From: Boris Brezillon <boris.brezillon@collabora.com>
To: Jason Ekstrand <jason@jlekstrand.net>
Cc: Rob Herring <robh+dt@kernel.org>,
Robin Murphy <robin.murphy@arm.com>,
Alyssa Rosenzweig <alyssa.rosenzweig@collabora.com>,
Maling list - DRI developers <dri-devel@lists.freedesktop.org>,
Steven Price <steven.price@arm.com>
Subject: Re: [RFC PATCH 0/7] drm/panfrost: Add a new submit ioctl
Date: Fri, 12 Mar 2021 21:06:17 +0100 [thread overview]
Message-ID: <20210312210617.044bf712@collabora.com> (raw)
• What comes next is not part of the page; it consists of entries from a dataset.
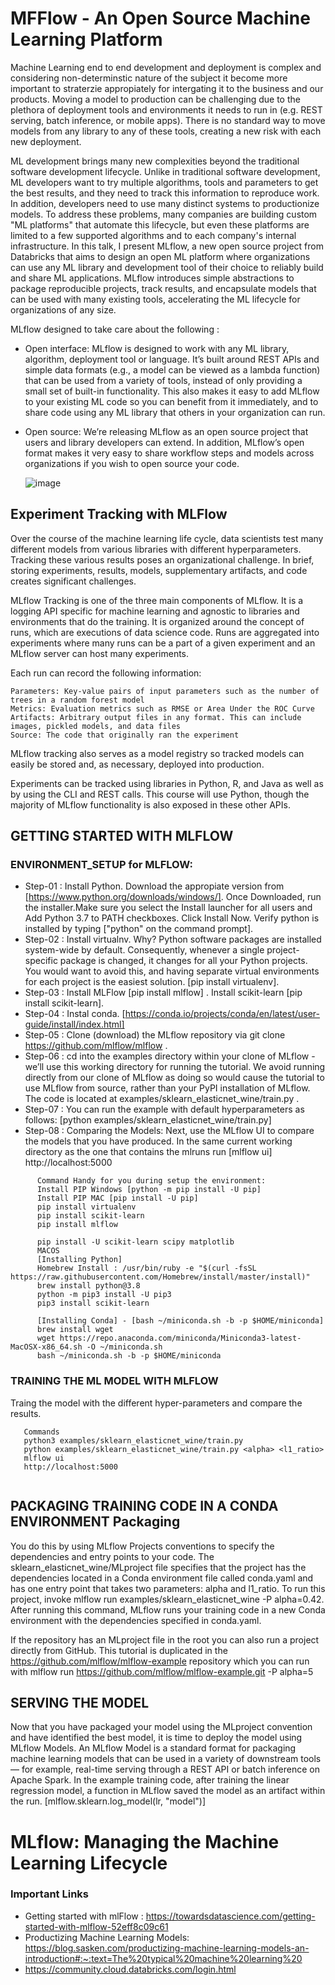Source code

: # MFFlow - An Open Source Machine Learning Platform
Machine Learning end to end development and deployment is complex and considering non-determinstic nature of the subject it become more important to straterzie appropiately for intergating it to the business and our products. Moving a model to production can be challenging due to the plethora of deployment tools and environments it needs to run in (e.g. REST serving, batch inference, or mobile apps). There is no standard way to move models from any library to any of these tools, creating a new risk with each new deployment.

ML development brings many new complexities beyond the traditional software development lifecycle. Unlike in traditional software development, ML developers want to try multiple algorithms, tools and parameters to get the best results, and they need to track this information to reproduce work. In addition, developers need to use many distinct systems to productionize models. To address these problems, many companies are building custom "ML platforms" that automate this lifecycle, but even these platforms are limited to a few supported algorithms and to each company's internal infrastructure. In this talk, I present MLflow, a new open source project from Databricks that aims to design an open ML platform where organizations can use any ML library and development tool of their choice to reliably build and share ML applications. MLflow introduces simple abstractions to package reproducible projects, track results, and encapsulate models that can be used with many existing tools, accelerating the ML lifecycle for organizations of any size.

MLflow designed to take care about the following :
* Open interface: MLflow is designed to work with any ML library, algorithm, deployment tool or language. It’s built around REST APIs and simple data formats (e.g., a model can be   viewed as a lambda function) that can be used from a variety of tools, instead of only providing a small set of built-in functionality. This also makes it easy to add MLflow to 
  your existing ML code so you can benefit from it immediately, and to share code using any ML library that others in your organization can run.
* Open source: We’re releasing MLflow as an open source project that users and library developers can extend. In addition, MLflow’s open format makes it very easy to share 
  workflow steps and models across organizations if you wish to open source your code.
  
  ![image](https://user-images.githubusercontent.com/13011167/91650638-a9f00300-ea9f-11ea-8218-e68cb5de129b.png)


## Experiment Tracking with MLFlow
Over the course of the machine learning life cycle, data scientists test many different models from various libraries with different hyperparameters. Tracking these various results poses an organizational challenge. In brief, storing experiments, results, models, supplementary artifacts, and code creates significant challenges.

MLflow Tracking is one of the three main components of MLflow. It is a logging API specific for machine learning and agnostic to libraries and environments that do the training. It is organized around the concept of runs, which are executions of data science code. Runs are aggregated into experiments where many runs can be a part of a given experiment and an MLflow server can host many experiments.

Each run can record the following information:

    Parameters: Key-value pairs of input parameters such as the number of trees in a random forest model
    Metrics: Evaluation metrics such as RMSE or Area Under the ROC Curve
    Artifacts: Arbitrary output files in any format. This can include images, pickled models, and data files
    Source: The code that originally ran the experiment

MLflow tracking also serves as a model registry so tracked models can easily be stored and, as necessary, deployed into production.

Experiments can be tracked using libraries in Python, R, and Java as well as by using the CLI and REST calls. This course will use Python, though the majority of MLflow functionality is also exposed in these other APIs.


## GETTING STARTED WITH MLFLOW 
  
  ### ENVIRONMENT_SETUP for MLFLOW:
  * Step-01 : Install Python. Download the appropiate version from [https://www.python.org/downloads/windows/]. Once Downloaded, run the installer.Make sure you select the Install launcher for all users and Add Python 3.7 to PATH checkboxes. Click Install Now. Verify python is installed by typing ["python" on the command prompt].
  * Step-02 : Install virtualnv. Why? Python software packages are installed system-wide by default. Consequently, whenever a single project-specific package is changed, it changes for all your Python projects. You would want to avoid this, and having separate virtual environments for each project is the easiest solution. [pip install virtualenv].
  * Step-03 : Install MLFlow [pip install mlflow] . Install scikit-learn [pip install scikit-learn].
  * Step-04 : Instal conda. [https://conda.io/projects/conda/en/latest/user-guide/install/index.html]
  * Step-05 : Clone (download) the MLflow repository via git clone https://github.com/mlflow/mlflow .
  * Step-06 : cd into the examples directory within your clone of MLflow - we’ll use this working directory for running the tutorial. We avoid running directly from our clone of MLflow as doing so would cause the tutorial to use MLflow from source, rather than your PyPI installation of MLflow. The code is located at examples/sklearn_elasticnet_wine/train.py .
  * Step-07 : You can run the example with default hyperparameters as follows: [python examples/sklearn_elasticnet_wine/train.py]
  * Step-08 : Comparing the Models: Next, use the MLflow UI to compare the models that you have produced. In the same current working directory as the one that contains the mlruns run [mlflow ui] http://localhost:5000

```
      Command Handy for you during setup the environment:
      Install PIP Windows [python -m pip install -U pip]
      Install PIP MAC [pip install -U pip]
      pip install virtualenv
      pip install scikit-learn
      pip install mlflow

      pip install -U scikit-learn scipy matplotlib
      MACOS
      [Installing Python]
      Homebrew Install : /usr/bin/ruby -e "$(curl -fsSL https://raw.githubusercontent.com/Homebrew/install/master/install)"
      brew install python@3.8
      python -m pip3 install -U pip3
      pip3 install scikit-learn

      [Installing Conda] - [bash ~/miniconda.sh -b -p $HOME/miniconda]
      brew install wget
      wget https://repo.anaconda.com/miniconda/Miniconda3-latest-MacOSX-x86_64.sh -O ~/miniconda.sh
      bash ~/miniconda.sh -b -p $HOME/miniconda

```
### TRAINING THE ML MODEL WITH MLFLOW
Traing the model with the different hyper-parameters and compare the results. 
```
   Commands
   python3 examples/sklearn_elasticnet_wine/train.py
   python examples/sklearn_elasticnet_wine/train.py <alpha> <l1_ratio>
   mlflow ui
   http://localhost:5000
   
```
  
## PACKAGING TRAINING CODE IN A CONDA ENVIRONMENT Packaging 
  You do this by using MLflow Projects conventions to specify the dependencies and entry points to your code. The sklearn_elasticnet_wine/MLproject file specifies that the project has the dependencies located in a Conda environment file called conda.yaml and has one entry point that takes two parameters: alpha and l1_ratio.
  To run this project, invoke mlflow run examples/sklearn_elasticnet_wine -P alpha=0.42. After running this command, MLflow runs your training code in a new Conda environment with the dependencies specified in conda.yaml.

If the repository has an MLproject file in the root you can also run a project directly from GitHub. This tutorial is duplicated in the https://github.com/mlflow/mlflow-example repository which you can run with mlflow run https://github.com/mlflow/mlflow-example.git -P alpha=5

## SERVING THE MODEL
Now that you have packaged your model using the MLproject convention and have identified the best model, it is time to deploy the model using MLflow Models. An MLflow Model is a standard format for packaging machine learning models that can be used in a variety of downstream tools — for example, real-time serving through a REST API or batch inference on Apache Spark.
In the example training code, after training the linear regression model, a function in MLflow saved the model as an artifact within the run.
[mlflow.sklearn.log_model(lr, "model")]

# MLflow: Managing the Machine Learning Lifecycle 



  
  ### Important Links
  * Getting started with mlFlow : https://towardsdatascience.com/getting-started-with-mlflow-52eff8c09c61
  * Productizing Machine Learning Models: https://blog.sasken.com/productizing-machine-learning-models-an-introduction#:~:text=The%20typical%20machine%20learning%20
  * https://community.cloud.databricks.com/login.html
In-Reply-To: <20210312192513.469462ef@collabora.com>
On Fri, 12 Mar 2021 19:25:13 +0100
Boris Brezillon <boris.brezillon@collabora.com> wrote:
> > So where does this leave us? Well, it depends on your submit model
> > and exactly how you handle pipeline barriers that sync between
> > engines. If you're taking option 3 above and doing two command
> > buffers for each VkCommandBuffer, then you probably want two
> > serialized timelines, one for each engine, and some mechanism to tell
> > the kernel driver "these two command buffers have to run in parallel"
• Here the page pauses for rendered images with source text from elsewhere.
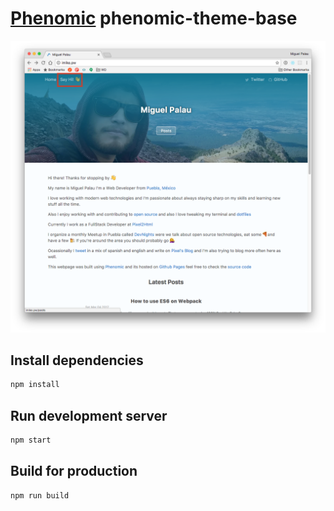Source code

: # [Phenomic](https://github.com/MoOx/phenomic) phenomic-theme-base
![Current State](screen.png)

## Install dependencies

```sh
npm install
```

## Run development server

```sh
npm start
```

## Build for production

```sh
npm run build
```
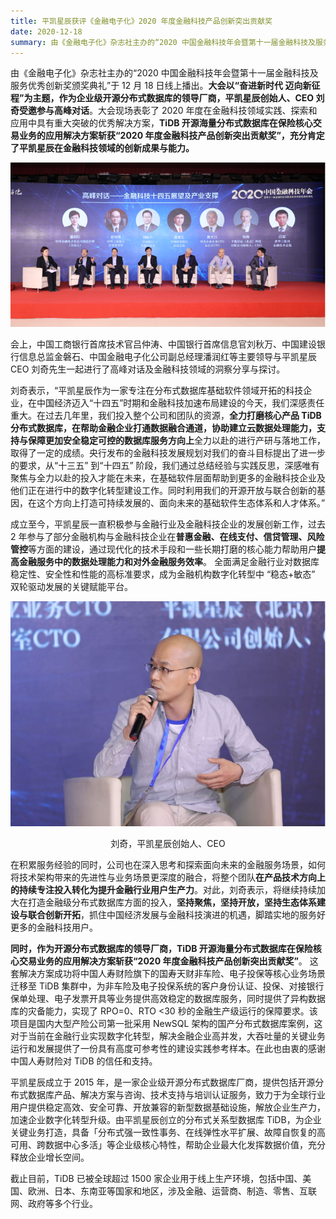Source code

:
 ```yaml
---
title: 平凯星辰获评《金融电子化》2020 年度金融科技产品创新突出贡献奖
date: 2020-12-18
summary: 由《金融电子化》杂志社主办的“2020 中国金融科技年会暨第十一届金融科技及服务优秀创新奖颁奖典礼”于 12 月 18 日线上播出，平凯星辰创立的 TiDB 分布式数据库在保险核心交易业务的应用解决方案斩获“2020 年度金融科技产品创新突出贡献奖”。
---
```


由《金融电子化》杂志社主办的“2020 中国金融科技年会暨第十一届金融科技及服务优秀创新奖颁奖典礼”于 12 月 18 日线上播出。**大会以“奋进新时代 迈向新征程”为主题，作为企业级开源分布式数据库的领导厂商，平凯星辰创始人、CEO 刘奇受邀参与高峰对话**。大会现场表彰了 2020 年度在金融科技领域实践、探索和应用中具有重大突破的优秀解决方案，**TiDB 开源海量分布式数据库在保险核心交易业务的应用解决方案斩获“2020 年度金融科技产品创新突出贡献奖”，充分肯定了平凯星辰在金融科技领域的创新成果与能力。**

![1](media/innovation-outstanding-contribution-award-2020/1.png) 

会上，中国工商银行首席技术官吕仲涛、中国银行首席信息官刘秋万、中国建设银行信息总监金磐石、中国金融电子化公司副总经理潘润红等主要领导与平凯星辰 CEO 刘奇先生一起进行了高峰对话及金融科技领域的洞察分享与探讨。  

刘奇表示，“平凯星辰作为一家专注在分布式数据库基础软件领域开拓的科技企业，在中国经济迈入“十四五”时期和金融科技加速布局建设的今天，我们深感责任重大。在过去几年里，我们投入整个公司和团队的资源，**全力打磨核心产品 TiDB 分布式数据库，在帮助金融企业打通数据融合通道，协助建立云数据处理能力，支持与保障更加安全稳定可控的数据库服务方向上**全力以赴的进行产研与落地工作，取得了一定的成绩。央行发布的金融科技发展规划对我们的奋斗目标提出了进一步的要求，从“十三五” 到“十四五” 阶段，我们通过总结经验与实践反思，深感唯有聚焦与全力以赴的投入才能在未来，在基础软件层面帮助到更多的金融科技企业及他们正在进行中的数字化转型建设工作。同时利用我们的开源开放与联合创新的基因，在这个方向上打造可持续发展的、面向未来的基础软件生态体系和人才体系。”  

成立至今，平凯星辰一直积极参与金融行业及金融科技企业的发展创新工作，过去 2 年参与了部分金融机构与金融科技企业在**普惠金融、在线支付、信贷管理、风险管控**等方面的建设，通过现代化的技术手段和一些长期打磨的核心能力帮助用户**提高金融服务中的数据处理能力和对外金融服务效率**。 全面满足金融行业对数据库稳定性、安全性和性能的高标准要求，成为金融机构数字化转型中 “稳态+敏态” 双轮驱动发展的关键赋能平台。  

![2](media/innovation-outstanding-contribution-award-2020/2.png) 
<center>刘奇，平凯星辰创始人、CEO</center>  

在积累服务经验的同时，公司也在深入思考和探索面向未来的金融服务场景，如何将技术架构带来的先进性与业务场景更深度的融合，将整个团队**在产品技术方向上的持续专注投入转化为提升金融行业用户生产力**。对此，刘奇表示，将继续持续加大在打造金融级分布式数据库方面的投入，**坚持聚焦，坚持开放，坚持生态体系建设与联合创新开拓**，抓住中国经济发展与金融科技演进的机遇，脚踏实地的服务好更多的金融科技用户。  

**同时，作为开源分布式数据库的领导厂商，TiDB 开源海量分布式数据库在保险核心交易业务的应用解决方案斩获“2020 年度金融科技产品创新突出贡献奖”**。 这套解决方案成功将中国人寿财险旗下的国寿天财非车险、电子投保等核心业务场景迁移至 TiDB 集群中，为非车险及电子投保系统的客户身份认证、投保、对接银行保单处理、电子发票开具等业务提供高效稳定的数据库服务，同时提供了异构数据库的灾备能力，实现了 RPO=0、RTO <30 秒的金融生产级运行的保障要求。该项目是国内大型产险公司第一批采用 NewSQL 架构的国产分布式数据库案例，这对于当前在金融行业实现数字化转型，解决金融企业高并发，大吞吐量的关键业务运行和发展提供了一份具有高度可参考性的建设实践参考样本。在此也由衷的感谢中国人寿财险对 TiDB 的信任和支持。  

平凯星辰成立于 2015 年，是一家企业级开源分布式数据库厂商，提供包括开源分布式数据库产品、解决方案与咨询、技术支持与培训认证服务，致力于为全球行业用户提供稳定高效、安全可靠、开放兼容的新型数据基础设施，解放企业生产力，加速企业数字化转型升级。由平凯星辰创立的分布式关系型数据库 TiDB，为企业关键业务打造，具备「分布式强一致性事务、在线弹性水平扩展、故障自恢复的高可用、跨数据中心多活」等企业级核心特性，帮助企业最大化发挥数据价值，充分释放企业增长空间。  

截止目前，TiDB 已被全球超过 1500 家企业用于线上生产环境，包括中国、美国、欧洲、日本、东南亚等国家和地区，涉及金融、运营商、制造、零售、互联网、政府等多个行业。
> > so that your ping-pong works. If you're doing 1 or 2 above, I think
> > you probably still want two simple syncobjs, one for each engine. You
> > don't really have any need to go all that far back in history. All
> > you really need to describe is "command buffer X depends on previous
> > compute work" or "command buffer X depends on previous binning work".
>
> Okay, so this will effectively force in-order execution. Let's take your
> previous example and add 2 more jobs at the end that have no deps on
> previous commands:
>
> vkBeginRenderPass() /* Writes to ImageA */
> vkCmdDraw()
> vkCmdDraw()
> ...
> vkEndRenderPass()
> vkPipelineBarrier(imageA /* fragment -> compute */)
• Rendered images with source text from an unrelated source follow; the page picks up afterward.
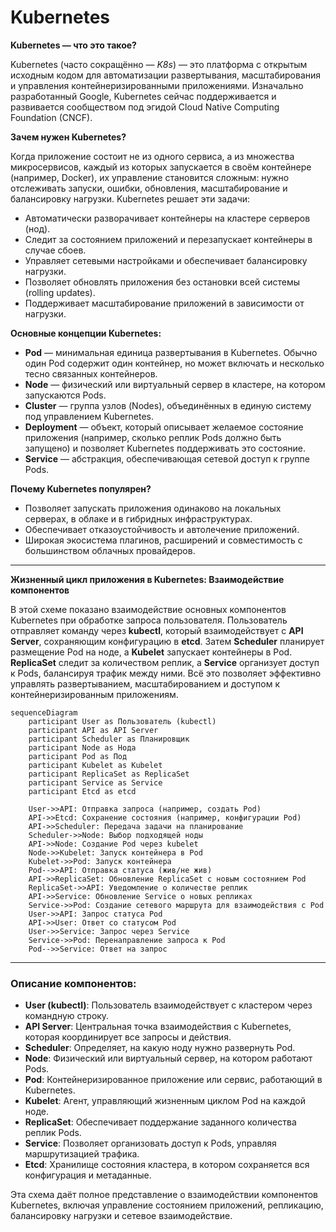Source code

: # Kubernetes

**Kubernetes — что это такое?**

Kubernetes (часто сокращённо — *K8s*) — это платформа с открытым исходным кодом для автоматизации развертывания, масштабирования и управления контейнеризированными приложениями. Изначально разработанный Google, Kubernetes сейчас поддерживается и развивается сообществом под эгидой Cloud Native Computing Foundation (CNCF).

**Зачем нужен Kubernetes?**

Когда приложение состоит не из одного сервиса, а из множества микросервисов, каждый из которых запускается в своём контейнере (например, Docker), их управление становится сложным: нужно отслеживать запуски, ошибки, обновления, масштабирование и балансировку нагрузки. Kubernetes решает эти задачи:

- Автоматически разворачивает контейнеры на кластере серверов (нод).
- Следит за состоянием приложений и перезапускает контейнеры в случае сбоев.
- Управляет сетевыми настройками и обеспечивает балансировку нагрузки.
- Позволяет обновлять приложения без остановки всей системы (rolling updates).
- Поддерживает масштабирование приложений в зависимости от нагрузки.

**Основные концепции Kubernetes:**

- **Pod** — минимальная единица развертывания в Kubernetes. Обычно один Pod содержит один контейнер, но может включать и несколько тесно связанных контейнеров.
- **Node** — физический или виртуальный сервер в кластере, на котором запускаются Pods.
- **Cluster** — группа узлов (Nodes), объединённых в единую систему под управлением Kubernetes.
- **Deployment** — объект, который описывает желаемое состояние приложения (например, сколько реплик Pods должно быть запущено) и позволяет Kubernetes поддерживать это состояние.
- **Service** — абстракция, обеспечивающая сетевой доступ к группе Pods.

**Почему Kubernetes популярен?**

- Позволяет запускать приложения одинаково на локальных серверах, в облаке и в гибридных инфраструктурах.
- Обеспечивает отказоустойчивость и автолечение приложений.
- Широкая экосистема плагинов, расширений и совместимость с большинством облачных провайдеров.

---

**Жизненный цикл приложения в Kubernetes: Взаимодействие компонентов**

В этой схеме показано взаимодействие основных компонентов Kubernetes при обработке запроса пользователя. Пользователь отправляет команду через **kubectl**, который взаимодействует с **API Server**, сохраняющим конфигурацию в **etcd**. Затем **Scheduler** планирует размещение Pod на ноде, а **Kubelet** запускает контейнеры в Pod. **ReplicaSet** следит за количеством реплик, а **Service** организует доступ к Pods, балансируя трафик между ними. Всё это позволяет эффективно управлять развертыванием, масштабированием и доступом к контейнеризированным приложениям.

```mermaid
sequenceDiagram
    participant User as Пользователь (kubectl)
    participant API as API Server
    participant Scheduler as Планировщик
    participant Node as Нода
    participant Pod as Под
    participant Kubelet as Kubelet
    participant ReplicaSet as ReplicaSet
    participant Service as Service
    participant Etcd as etcd

    User->>API: Отправка запроса (например, создать Pod)
    API->>Etcd: Сохранение состояния (например, конфигурации Pod)
    API->>Scheduler: Передача задачи на планирование
    Scheduler->>Node: Выбор подходящей ноды
    API->>Node: Создание Pod через kubelet
    Node->>Kubelet: Запуск контейнера в Pod
    Kubelet->>Pod: Запуск контейнера
    Pod-->>API: Отправка статуса (жив/не жив)
    API->>ReplicaSet: Обновление ReplicaSet с новым состоянием Pod
    ReplicaSet->>API: Уведомление о количестве реплик
    API->>Service: Обновление Service о новых репликах
    Service->>Pod: Создание сетевого маршрута для взаимодействия с Pod
    User->>API: Запрос статуса Pod
    API->>User: Ответ со статусом Pod
    User->>Service: Запрос через Service
    Service->>Pod: Перенаправление запроса к Pod
    Pod-->>Service: Ответ на запрос
```

---

### Описание компонентов:

- **User (kubectl)**: Пользователь взаимодействует с кластером через командную строку.
- **API Server**: Центральная точка взаимодействия с Kubernetes, которая координирует все запросы и действия.
- **Scheduler**: Определяет, на какую ноду нужно развернуть Pod.
- **Node**: Физический или виртуальный сервер, на котором работают Pods.
- **Pod**: Контейнеризированное приложение или сервис, работающий в Kubernetes.
- **Kubelet**: Агент, управляющий жизненным циклом Pod на каждой ноде.
- **ReplicaSet**: Обеспечивает поддержание заданного количества реплик Pods.
- **Service**: Позволяет организовать доступ к Pods, управляя маршрутизацией трафика.
- **Etcd**: Хранилище состояния кластера, в котором сохраняется вся конфигурация и метаданные.

Эта схема даёт полное представление о взаимодействии компонентов Kubernetes, включая управление состоянием приложений, репликацию, балансировку нагрузки и сетевое взаимодействие.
> vkCmdDispatch() /* reads imageA, writes BufferB */
> vkBeginRenderPass() /* Writes to ImageC */
> vkCmdBindVertexBuffers(bufferB)
> vkCmdDraw();
> ...
> vkEndRenderPass()
> vkBeginRenderPass() /* Writes to ImageD */
> vkCmdDraw()
> ...
> vkEndRenderPass()
>
> A: Vertex for the first draw on the compute engine
> B: Vertex for the first draw on the compute engine
> C: Fragment for the first draw on the binning engine; depends on A
> D: Fragment for the second draw on the binning engine; depends on B
> E: Compute on the compute engine; depends on C and D
> F: Vertex for the third draw on the compute engine; depends on E
> G: Fragment for the third draw on the binning engine; depends on F
> H: Vertex for the fourth draw on the compute engine
> I: Fragment for the fourth draw on the binning engine
>
> When we reach E, we might be waiting for D to finish before scheduling
> the job, and because of the implicit serialization we have on the
> compute queue (F implicitly depends on E, and H on F) we can't schedule
> H either, which could, in theory be started. I guess that's where the
> term submission order is a bit unclear to me. The action of starting a
> job sounds like execution order to me (the order you starts jobs
> determines the execution order since we only have one HW queue per job
> type). All implicit deps have been calculated when we queued the job to
> the SW queue, and I thought that would be enough to meet the submission
> order requirements, but I might be wrong.
>
> The PoC I have was trying to get rid of this explicit serialization on
> the compute and fragment queues by having one syncobj timeline
> (queue(<syncpoint>)) and synchronization points (Sx).
>
> S0: in-fences=<waitSemaphores[]>, out-fences=<explicit_deps> #waitSemaphore sync point
> A: in-fences=<explicit_deps>, out-fences=<queue(1)>
> B: in-fences=<explicit_deps>, out-fences=<queue(2)>
> C: in-fences=<explicit_deps>, out-fence=<queue(3)> #implicit dep on A through the tiler context
> D: in-fences=<explicit_deps>, out-fence=<queue(4)> #implicit dep on B through the tiler context
> E: in-fences=<explicit_deps>, out-fence=<queue(5)> #implicit dep on D through imageA
> F: in-fences=<explicit_deps>, out-fence=<queue(6)> #implicit dep on E through buffer B
> G: in-fences=<explicit_deps>, out-fence=<queue(7)> #implicit dep on F through the tiler context
> H: in-fences=<explicit_deps>, out-fence=<queue(8)>
> I: in-fences=<explicit_deps>, out-fence=<queue(9)> #implicit dep on H through the tiler buffer
> S1: in-fences=<queue(9)>, out-fences=<signalSemaphores[],fence> #signalSemaphore,fence sync point
> # QueueWaitIdle is implemented with a wait(queue(0)), AKA wait on the last point
>
> With this solution H can be started before E if the compute slot
> is empty and E's implicit deps are not done. It's probably overkill,
> but I thought maximizing GPU utilization was important.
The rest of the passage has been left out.